Why your email address is a better cookie than the cookie ever was
A cookie lived in one browser on one device, and you could clear it whenever you wanted. Your email address follows you everywhere. You type it into every store, newsletter, app, loyalty program, and login screen. It is the same on your phone, your laptop, and your work computer. It survives for decades.
The advertising industry noticed. The standard practice today is to take the email address you provide, run it through a hashing function, and use the result as a tracking identifier. The industry calls this a “hashed email” and describes it as privacy-safe because the hash can’t be reversed back into your address. What that description leaves out: it doesn’t need to be reversed. Every company that hashes your address gets the same code. The code IS you.

This is not a fringe practice. It is the documented foundation of the post-cookie ad industry. Identity resolution vendors openly sell email-centric identity graphs built on exactly this matching. Marketing platforms publish guides on unlocking the hashed email “goldmine” sitting in customer databases. Analytics tools document how clicking a newsletter link that carries your email hash stitches your devices together into one profile. None of this is hidden. It is the product.
So here is the trade you actually made when the cookie died: an identifier you could clear in two clicks was replaced by one you’ve used for fifteen years and gave to everyone.
What the graph knows
Once your email address is the key, everything keyed to it can be joined. The shoes you browsed on your laptop connect to the news you read on your phone. The purchase you made in a store, where the cashier asked for your email “for the receipt,” joins the profile too. Data breaches add their contents to the pile – and your address has almost certainly been in several.
It gets one step stranger. Marketing emails carry per-recipient trackers – invisible images and rewritten links that identify you specifically. When you forward one of those emails to a friend and they open it, their device announces itself against your tracking identifier. Email platforms acknowledge that forwarded opens register against the original recipient. The email you shared becomes a signal that the two of you are connected and what you both found interesting. Academic researchers studying email tracking found that a substantial share of commercial emails leak the recipient’s address – often in hashed form – to third parties the sender never mentioned.
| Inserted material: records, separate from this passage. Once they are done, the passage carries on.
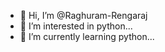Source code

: - 👋 Hi, I’m @Raghuram-Rengaraj
- 👀 I’m interested in python...
- 🌱 I’m currently learning python...
<!---
Raghuram-Rengaraj/Raghuram-Rengaraj is a ✨ special ✨ repository because its `README.md` (this file) appears on your GitHub profile.
You can click the Preview link to take a look at your changes.
--->
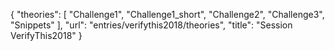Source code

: {
    "theories": [
        "Challenge1",
        "Challenge1_short",
        "Challenge2",
        "Challenge3",
        "Snippets"
    ],
    "url": "entries/verifythis2018/theories",
    "title": "Session VerifyThis2018"
}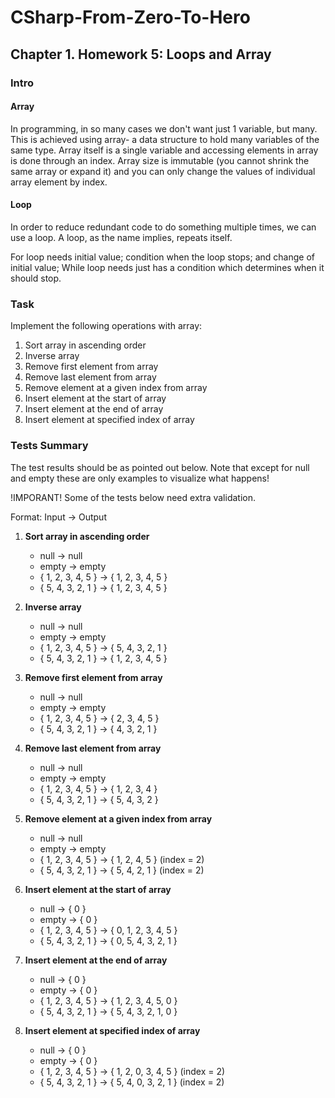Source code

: # CSharp-From-Zero-To-Hero

## Chapter 1. Homework 5: Loops and Array
### Intro
#### Array
In programming, in so many cases we don't want just 1 variable, but many.
This is achieved using array- a data structure to hold many variables of the same type.
Array itself is a single variable and accessing elements in array is done through an index.
Array size is immutable (you cannot shrink the same array or expand it) and you can only change the values of individual array element by index.

#### Loop
In order to reduce redundant code to do something multiple times, we can use a loop.
A loop, as the name implies, repeats itself. 

For loop needs initial value; condition when the loop stops; and change of initial value;
While loop needs just has a condition which determines when it should stop.

### Task
Implement the following operations with array:
1) Sort array in ascending order
2) Inverse array
3) Remove first element from array
4) Remove last element from array
5) Remove element at a given index from array
6) Insert element at the start of array
7) Insert element at the end of array
8) Insert element at specified index of array

### Tests Summary
The test results should be as pointed out below.
Note that except for null and empty these are only examples to visualize what happens!

!IMPORANT!
Some of the tests below need extra validation.

Format: Input -> Output


1) **Sort array in ascending order**
	* null -> null
	* empty -> empty
	* { 1, 2, 3, 4, 5 } -> { 1, 2, 3, 4, 5 }
	* { 5, 4, 3, 2, 1 } -> { 1, 2, 3, 4, 5 }

2) **Inverse array**
	* null -> null
	* empty -> empty
	* { 1, 2, 3, 4, 5 } -> { 5, 4, 3, 2, 1 }
	* { 5, 4, 3, 2, 1 } -> { 1, 2, 3, 4, 5 }

3) **Remove first element from array**
	* null -> null
	* empty -> empty
	* { 1, 2, 3, 4, 5 } -> { 2, 3, 4, 5 }
	* { 5, 4, 3, 2, 1 } -> { 4, 3, 2, 1 }

4) **Remove last element from array**
	* null -> null
	* empty -> empty
	* { 1, 2, 3, 4, 5 } -> { 1, 2, 3, 4 }
	* { 5, 4, 3, 2, 1 } -> { 5, 4, 3, 2 }

5) **Remove element at a given index from array**
	* null -> null
	* empty -> empty
	* { 1, 2, 3, 4, 5 } -> { 1, 2, 4, 5 }  (index = 2)
	* { 5, 4, 3, 2, 1 } -> { 5, 4, 2, 1 }  (index = 2)

6) **Insert element at the start of array**
	* null -> { 0 }
	* empty -> { 0 }
	* { 1, 2, 3, 4, 5 } -> { 0, 1, 2, 3, 4, 5 }
	* { 5, 4, 3, 2, 1 } -> { 0, 5, 4, 3, 2, 1 }

7) **Insert element at the end of array**
	* null -> { 0 }
	* empty -> { 0 }
	* { 1, 2, 3, 4, 5 } -> { 1, 2, 3, 4, 5, 0 }
	* { 5, 4, 3, 2, 1 } -> { 5, 4, 3, 2, 1, 0 }

8) **Insert element at specified index of array**
	* null -> { 0 }
	* empty -> { 0 }
	* { 1, 2, 3, 4, 5 } -> { 1, 2, 0, 3, 4, 5 }  (index = 2)
	* { 5, 4, 3, 2, 1 } -> { 5, 4, 0, 3, 2, 1 }  (index = 2)
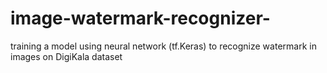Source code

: # image-watermark-recognizer-
training a model using neural network (tf.Keras) to recognize watermark in images on DigiKala dataset
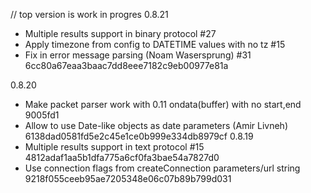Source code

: // top version is work in progres
0.8.21
  - Multiple results support in binary protocol              #27
  - Apply timezone from config to DATETIME values with no tz #15
  - Fix in error message parsing (Noam Wasersprung)          #31       6cc80a67eaa3baac7dd8eee7182c9eb00977e81a

0.8.20
  - Make packet parser work with 0.11 ondata(buffer) with no start,end 9005fd1
  - Allow to use Date-like objects as date parameters (Amir Livneh)    6138dad0581fd5e2c45e1ce0b999e334db8979cf
0.8.19
  - Multiple results support in text protocol #15                      4812adaf1aa5b1dfa775a6cf0fa3bae54a7827d0
  - Use connection flags from createConnection parameters/url string   9218f055ceeb95ae7205348e06c07b89b799d031
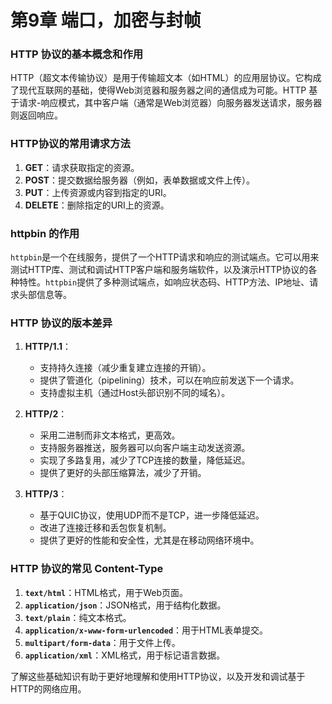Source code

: # 第9章 端口，加密与封帧
### HTTP 协议的基本概念和作用

HTTP（超文本传输协议）是用于传输超文本（如HTML）的应用层协议。它构成了现代互联网的基础，使得Web浏览器和服务器之间的通信成为可能。HTTP 基于请求-响应模式，其中客户端（通常是Web浏览器）向服务器发送请求，服务器则返回响应。

### HTTP协议的常用请求方法

1. **GET**：请求获取指定的资源。
2. **POST**：提交数据给服务器（例如，表单数据或文件上传）。
3. **PUT**：上传资源或内容到指定的URI。
4. **DELETE**：删除指定的URI上的资源。

### httpbin 的作用

`httpbin`是一个在线服务，提供了一个HTTP请求和响应的测试端点。它可以用来测试HTTP库、测试和调试HTTP客户端和服务端软件，以及演示HTTP协议的各种特性。`httpbin`提供了多种测试端点，如响应状态码、HTTP方法、IP地址、请求头部信息等。

### HTTP 协议的版本差异

1. **HTTP/1.1**：
   - 支持持久连接（减少重复建立连接的开销）。
   - 提供了管道化（pipelining）技术，可以在响应前发送下一个请求。
   - 支持虚拟主机（通过Host头部识别不同的域名）。

2. **HTTP/2**：
   - 采用二进制而非文本格式，更高效。
   - 支持服务器推送，服务器可以向客户端主动发送资源。
   - 实现了多路复用，减少了TCP连接的数量，降低延迟。
   - 提供了更好的头部压缩算法，减少了开销。

3. **HTTP/3**：
   - 基于QUIC协议，使用UDP而不是TCP，进一步降低延迟。
   - 改进了连接迁移和丢包恢复机制。
   - 提供了更好的性能和安全性，尤其是在移动网络环境中。

### HTTP 协议的常见 Content-Type

1. **`text/html`**：HTML格式，用于Web页面。
2. **`application/json`**：JSON格式，用于结构化数据。
3. **`text/plain`**：纯文本格式。
4. **`application/x-www-form-urlencoded`**：用于HTML表单提交。
5. **`multipart/form-data`**：用于文件上传。
6. **`application/xml`**：XML格式，用于标记语言数据。

了解这些基础知识有助于更好地理解和使用HTTP协议，以及开发和调试基于HTTP的网络应用。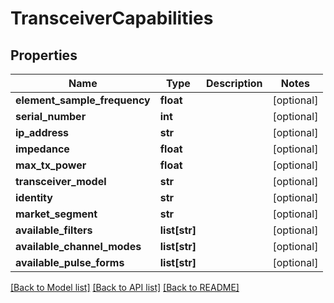 # TransceiverCapabilities

## Properties
Name | Type | Description | Notes
------------ | ------------- | ------------- | -------------
**element_sample_frequency** | **float** |  | [optional] 
**serial_number** | **int** |  | [optional] 
**ip_address** | **str** |  | [optional] 
**impedance** | **float** |  | [optional] 
**max_tx_power** | **float** |  | [optional] 
**transceiver_model** | **str** |  | [optional] 
**identity** | **str** |  | [optional] 
**market_segment** | **str** |  | [optional] 
**available_filters** | **list[str]** |  | [optional] 
**available_channel_modes** | **list[str]** |  | [optional] 
**available_pulse_forms** | **list[str]** |  | [optional] 

[[Back to Model list]](../README.md#documentation-for-models) [[Back to API list]](../README.md#documentation-for-api-endpoints) [[Back to README]](../README.md)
Is your email address personal information? Both GDPR and CCPA say yes, plainly. But the legal classification understates the situation. Your email address is not just a piece of personal data. It is the join key – the one identifier that links all the others together.
You can’t clear it – but you can stop using it
You can’t reset your email address the way you cleared cookies. Changing it means losing access to everything attached to it, which is exactly why it makes such a durable identifier.
What you can do is stop handing the join key to everyone who asks.
If the email address is the cookie, then an alias is the cookie blocker. Give every company a different address that routes to your real inbox, and the hashes stop matching. The store, the newsletter, and the loyalty program each hold a different code, and the graph can’t join them. You stay reachable – real mail still arrives, replies still work – but the one thread tying your profiles together is gone.
That is half the answer. The other half is the trackers inside the email itself, because an alias does nothing about the invisible image that reports when you read a message. Those have to be removed before the email reaches you, which is what a privacy relay does: it takes each message apart, discards the tracking machinery, and rebuilds a clean copy for delivery. An email that has been through that process can even be forwarded to a friend without reporting on them when they open it.
This is the model EMail Parrot is built on – aliases that keep your real address out of the graph, and a relay that strips the tracking before delivery. But whether or not you ever use our service, the underlying point stands on its own:
The cookie didn’t die. It moved into your email address. Treat that address accordingly – like the permanent identifier it has become, not like a piece of contact information.